WTI Oil – Bears remain in control as trade tensions continue to weigh on sentiment
WTI oil remained under pressure for the fourth consecutive session on Wednesday, trading near a fresh three-week low.
Despite a brief boost from the announcement of a U.S.–Japan trade agreement, bearish sentiment persists, weighed down by ongoing trade tensions with the EU and China. The European Union has yet to reach a deal with the U.S. and is reportedly considering retaliatory measures, while China’s stance continues to dampen market mood.

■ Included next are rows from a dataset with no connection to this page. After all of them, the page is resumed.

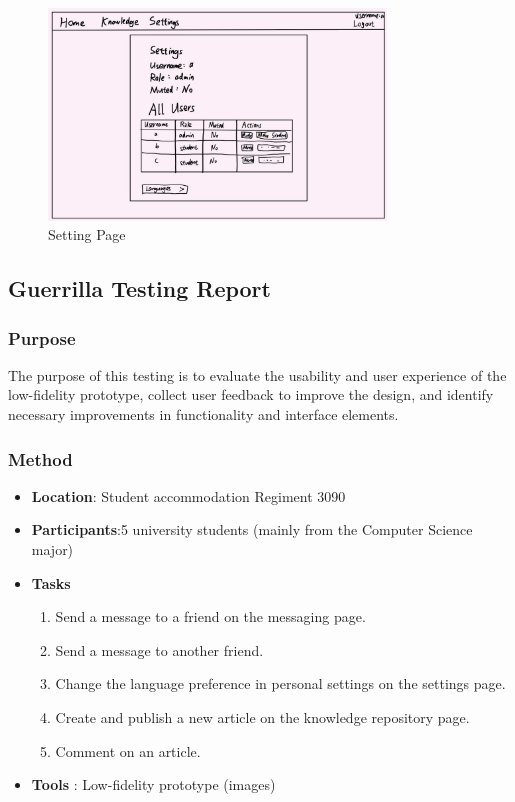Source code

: \documentclass[12pt]{article}
\begin{document}
    \begin{figure}[H]
        \centering
        \includegraphics[width=0.8\textwidth]{graphs/setting_page.jpg}
        \caption{Setting Page}
        \label{Setting Page}
    \end{figure}



\subsection{Guerrilla Testing Report}

    \subsubsection*{Purpose} 
    The purpose of this testing is to evaluate the usability and user experience of the low-fidelity prototype, collect user feedback to improve the design, and identify necessary improvements in functionality and interface elements.

    \subsubsection*{Method}
        \begin{itemize}
            \item \textbf{Location}: Student accommodation Regiment 3090

            \item\textbf{Participants}:5 university students (mainly from the Computer Science major)

            \item \textbf{Tasks}
                \begin{enumerate}
                    \item Send a message to a friend on the messaging page.
                    \item Send a message to another friend.
                    \item Change the language preference in personal settings on the settings page.
                    \item Create and publish a new article on the knowledge repository page.
                    \item Comment on an article.
                \end{enumerate}

            \item \textbf{Tools} : Low-fidelity prototype (images)

        \end{itemize}
\end{document}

Traders are also monitoring the potential impact of the EU’s latest sanctions on Russia, which heavily target the Russian oil sector, along with comments from U.S. officials suggesting possible sanctions on Russian oil—factors generally viewed as supportive for prices, though not enough to reverse current bearish pressure.

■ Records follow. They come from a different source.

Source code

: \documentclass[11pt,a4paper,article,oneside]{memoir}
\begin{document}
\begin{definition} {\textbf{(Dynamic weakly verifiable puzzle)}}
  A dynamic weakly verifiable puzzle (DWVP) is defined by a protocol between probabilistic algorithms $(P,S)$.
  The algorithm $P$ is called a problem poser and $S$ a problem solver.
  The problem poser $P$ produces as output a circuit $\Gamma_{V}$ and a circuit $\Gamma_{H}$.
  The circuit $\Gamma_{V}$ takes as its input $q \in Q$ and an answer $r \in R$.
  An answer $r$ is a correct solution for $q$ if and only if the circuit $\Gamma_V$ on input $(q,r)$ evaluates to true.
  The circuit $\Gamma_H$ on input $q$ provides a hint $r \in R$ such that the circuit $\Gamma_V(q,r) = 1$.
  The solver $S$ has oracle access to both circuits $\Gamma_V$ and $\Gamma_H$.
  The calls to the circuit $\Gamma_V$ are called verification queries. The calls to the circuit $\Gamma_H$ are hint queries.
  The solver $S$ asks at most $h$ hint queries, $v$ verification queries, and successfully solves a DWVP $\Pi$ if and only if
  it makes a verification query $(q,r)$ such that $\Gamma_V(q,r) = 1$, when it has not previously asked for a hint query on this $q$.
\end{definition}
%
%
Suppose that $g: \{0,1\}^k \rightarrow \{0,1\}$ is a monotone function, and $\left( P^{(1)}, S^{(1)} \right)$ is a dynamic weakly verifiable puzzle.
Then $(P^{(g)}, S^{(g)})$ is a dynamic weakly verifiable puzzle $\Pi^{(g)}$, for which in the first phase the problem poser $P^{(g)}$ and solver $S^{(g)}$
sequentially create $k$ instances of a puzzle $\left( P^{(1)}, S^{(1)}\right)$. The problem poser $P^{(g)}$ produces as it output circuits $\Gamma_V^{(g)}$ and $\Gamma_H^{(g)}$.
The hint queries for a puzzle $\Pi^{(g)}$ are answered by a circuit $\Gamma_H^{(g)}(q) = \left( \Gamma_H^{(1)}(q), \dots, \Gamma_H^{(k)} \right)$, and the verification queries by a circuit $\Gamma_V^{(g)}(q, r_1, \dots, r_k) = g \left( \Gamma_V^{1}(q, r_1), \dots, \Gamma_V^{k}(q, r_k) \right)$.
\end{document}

Adding to the downside, supply concerns re-emerged after Azerbaijan resumed oil exports, following a temporary suspension that had previously tightened supply.
From a technical perspective, the outlook has weakened notably following a break below the rising and thickening daily Ichimoku cloud. The daily Tenkan-sen and Kijun-sen remain in bearish alignment, reinforcing downside bias.
Prices are once again testing the 100-day moving average at \$64.93, a level that has repeatedly provided support. A decisive break below this area would open the way toward the next major support at \$63.99 (61.8% Fibonacci retracement of the \$55.70–\$77.88 rally).
On the upside, the base of the broken daily cloud at \$66.37 now acts as a strong resistance and is expected to cap any near-term rebounds.